Of all the tough conversations happening on the internet today, few seem as polarizing as the rapper Offset’s decision to buy his two-year-old daughter Kulture an Hermès Birkin.
If this is the first time you’re hearing about the social media drama, a quick recap: On Wednesday evening, Offset posted a video of himself helping his toddler unwrap a bubblegum-hued version of the iconic handbag to Instagram. In the clip, ostensibly filmed by Kulture’s mother Cardi B, you can hear Kulture squeal “Pink!” the moment Offset removes the purse from its dustbag.
The backlash came just as swiftly. While some saw it as the cute father-daughter moment it was on the surface, others called it a flagrant waste of money. “What she gone put in there? Cheetos & pop tarts edges!” one person wrote in the comments section.
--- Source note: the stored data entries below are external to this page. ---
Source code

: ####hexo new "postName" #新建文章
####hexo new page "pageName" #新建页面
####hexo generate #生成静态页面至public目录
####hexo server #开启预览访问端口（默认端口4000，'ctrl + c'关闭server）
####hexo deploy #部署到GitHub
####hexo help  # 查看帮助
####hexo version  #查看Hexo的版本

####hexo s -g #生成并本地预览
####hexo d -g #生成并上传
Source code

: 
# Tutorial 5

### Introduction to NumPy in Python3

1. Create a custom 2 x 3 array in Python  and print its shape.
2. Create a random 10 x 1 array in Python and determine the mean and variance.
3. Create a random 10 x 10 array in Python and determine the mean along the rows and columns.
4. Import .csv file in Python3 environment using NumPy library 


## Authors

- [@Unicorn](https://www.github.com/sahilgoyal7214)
Twitter users quickly amassed a body of posts that set the topic trending, many of which decried the gift in similar terms: What’s a child to do with one of the most exclusive bags money can buy?
Some came to Offset’s defense, citing both his ability to spend his considerable discretionary income however he pleases and a litany of examples of celebrity parents buying their children extravagant gifts without taking any flak. In her own Instagram story, Cardi said plainly that the stakes (and the scrutiny) are different for children of well-known people. “Kids go to restaurants, kids go to fancy places. Celebrity kids, they go and do red carpets. And if I’m fly and daddy’s fly, then so is the kid,” she said.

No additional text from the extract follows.